Monday, April 17, 2006

Defense to Charge of Run-On Sentencing: "The Supreme Court Does It"

I assure you that I am still alive, but working on the petition for all the ickle firsties trying to write-on to the journals and family stuff for Easter has sucked up all my time that isn't being spent studying. But, in an effort to do something other than studying, I offer you the following defense to a charge of excessive run-on sentences:1 "The Supreme Court of the United States does it . . . I can too!"

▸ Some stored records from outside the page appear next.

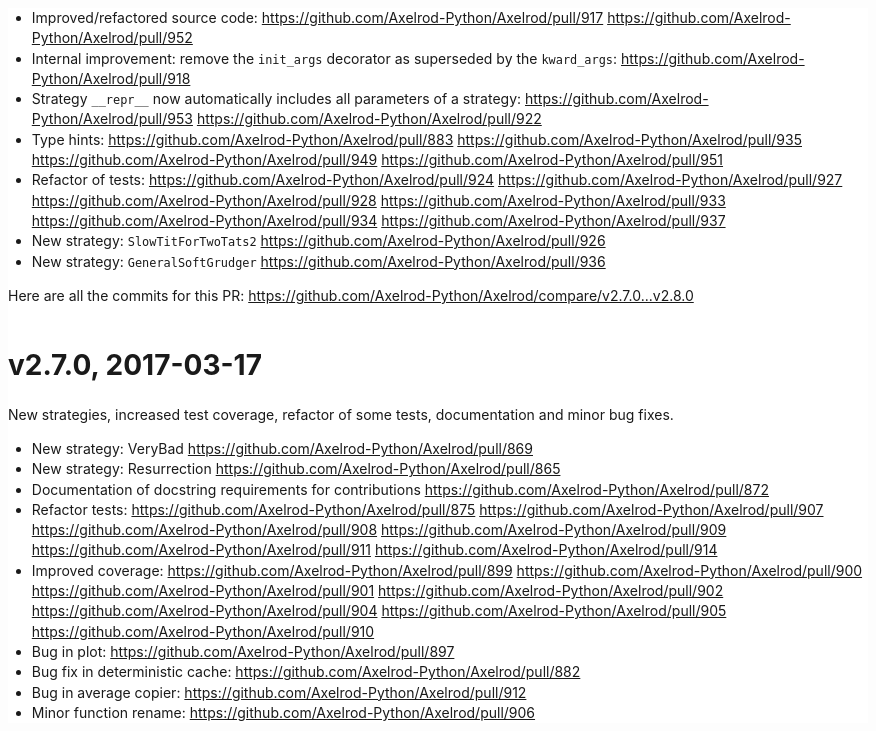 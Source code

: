 - Improved/refactored source code:
  https://github.com/Axelrod-Python/Axelrod/pull/917
  https://github.com/Axelrod-Python/Axelrod/pull/952
- Internal improvement: remove the `init_args` decorator as superseded by the
  `kward_args`:
  https://github.com/Axelrod-Python/Axelrod/pull/918
- Strategy `__repr__` now automatically includes all parameters of a strategy:
  https://github.com/Axelrod-Python/Axelrod/pull/953
  https://github.com/Axelrod-Python/Axelrod/pull/922
- Type hints:
  https://github.com/Axelrod-Python/Axelrod/pull/883
  https://github.com/Axelrod-Python/Axelrod/pull/935
  https://github.com/Axelrod-Python/Axelrod/pull/949
  https://github.com/Axelrod-Python/Axelrod/pull/951
- Refactor of tests:
  https://github.com/Axelrod-Python/Axelrod/pull/924
  https://github.com/Axelrod-Python/Axelrod/pull/927
  https://github.com/Axelrod-Python/Axelrod/pull/928
  https://github.com/Axelrod-Python/Axelrod/pull/933
  https://github.com/Axelrod-Python/Axelrod/pull/934
  https://github.com/Axelrod-Python/Axelrod/pull/937
- New strategy: `SlowTitForTwoTats2`
  https://github.com/Axelrod-Python/Axelrod/pull/926
- New strategy: `GeneralSoftGrudger`
  https://github.com/Axelrod-Python/Axelrod/pull/936

Here are all the commits for this PR:
https://github.com/Axelrod-Python/Axelrod/compare/v2.7.0...v2.8.0

# v2.7.0, 2017-03-17

New strategies, increased test coverage, refactor of some tests, documentation
and minor bug fixes.

- New strategy: VeryBad
  https://github.com/Axelrod-Python/Axelrod/pull/869
- New strategy: Resurrection
  https://github.com/Axelrod-Python/Axelrod/pull/865
- Documentation of docstring requirements for contributions
  https://github.com/Axelrod-Python/Axelrod/pull/872
- Refactor tests:
  https://github.com/Axelrod-Python/Axelrod/pull/875
  https://github.com/Axelrod-Python/Axelrod/pull/907
  https://github.com/Axelrod-Python/Axelrod/pull/908
  https://github.com/Axelrod-Python/Axelrod/pull/909
  https://github.com/Axelrod-Python/Axelrod/pull/911
  https://github.com/Axelrod-Python/Axelrod/pull/914
- Improved coverage:
  https://github.com/Axelrod-Python/Axelrod/pull/899
  https://github.com/Axelrod-Python/Axelrod/pull/900
  https://github.com/Axelrod-Python/Axelrod/pull/901
  https://github.com/Axelrod-Python/Axelrod/pull/902
  https://github.com/Axelrod-Python/Axelrod/pull/904
  https://github.com/Axelrod-Python/Axelrod/pull/905
  https://github.com/Axelrod-Python/Axelrod/pull/910
- Bug in plot:
  https://github.com/Axelrod-Python/Axelrod/pull/897
- Bug fix in deterministic cache:
  https://github.com/Axelrod-Python/Axelrod/pull/882
- Bug in average copier:
  https://github.com/Axelrod-Python/Axelrod/pull/912
- Minor function rename:
  https://github.com/Axelrod-Python/Axelrod/pull/906
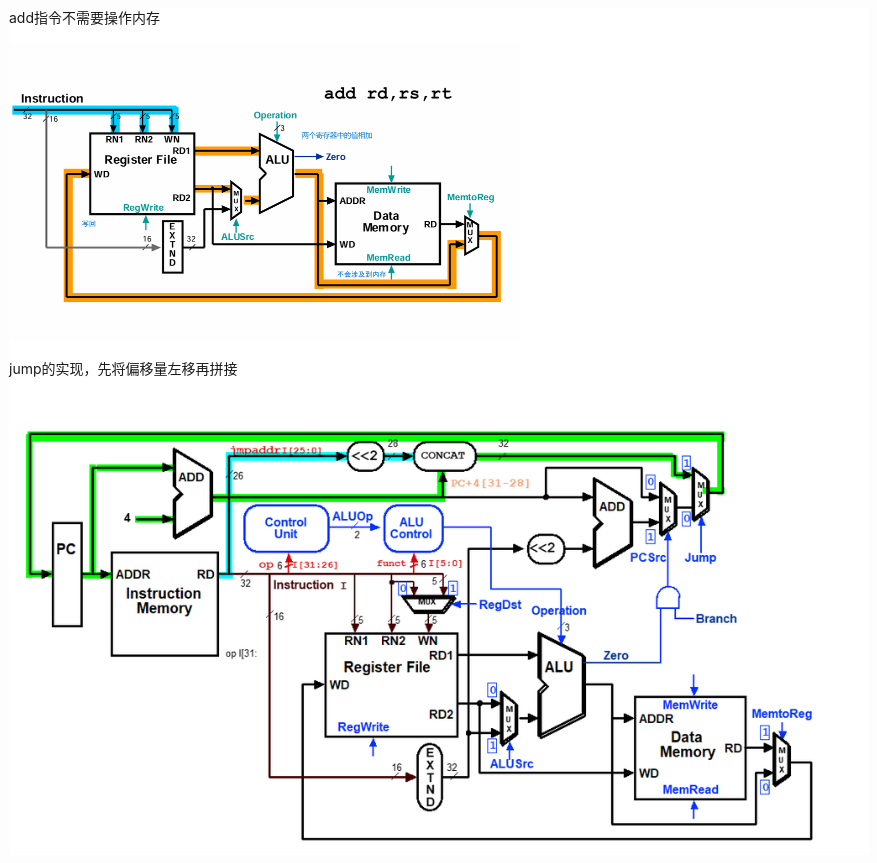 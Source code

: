 



add指令不需要操作内存

<img src="assets/image-20241106220055209-1731053941960-44.png" alt="image-20241106220055209" style="zoom:50%;" />

jump的实现，先将偏移量左移再拼接

![image-20241111225924393](assets/image-20241111225924393.png)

As an example, I offer into Evidence the case of United Drug Co. v. Theodore Rectanus Co.2 (kindly provided by my Trademarks casebook). In that case, the Court kindly summerized the holding of the Court of Appeals in the following sentence:
The Circuit Court of Appeals held that in view of the fact that Rectanus had used the mark for a long period of years in entire ignorance of Mrs. Regis' remedy or of her trade-mark, had expended money in making his mark well known, and had established a considerable though local business under it in Louisville and vicinity, while on the other hand during the same long period Mrs. Regis had done nothing, either by sales agencies or by advertising, to make her medicine or its mark known outside of the New England States, saving sporadic sales in territory adjacent to those States, and had made no effort whatever to extend the trade to Kentucky, she and her successors were bound to know that, misled by their silence and inaction, others might act, as Rectanus and his successors did act, upon the assumption that the field was open, and therefore were estopped to ask for an injunction against the continued use of the mark in Louisville and vicinity by the Rectanus Company.3
Quite the moutful, eh? As if that weren't bad enough, the Court later "succintly" stated its holding, again in a single sentence, thusly:
Mrs. Regis and her firm, having during a long period of years confined their use of the "Rex" mark to a limited territory wholly remote from that in controversy, must be held to have taken the risk that some innocent party might in the meantime hit upon the same mark, apply it to goods of similar character, and expend money and effort in building up a trade under it; and since it appears that Rectanus in good faith, and without notice of any prior use by others, selected and used the "Rex" mark, and by the expenditure of money and effort succeeded in building up a local but valuable trade under it in Louisville and vicinity before petitioner entered that field, so that "Rex" had come to be recognized there as the "trade signature" of Rectanus and of respondent as his successor, petitioner is estopped to set up their continued use of the mark in that territory as an infringement of the Regis trade-mark.4
What a great example of legal writing that is. Remind me to submit a conclusion sentence like that in every piece of legal writing I ever do.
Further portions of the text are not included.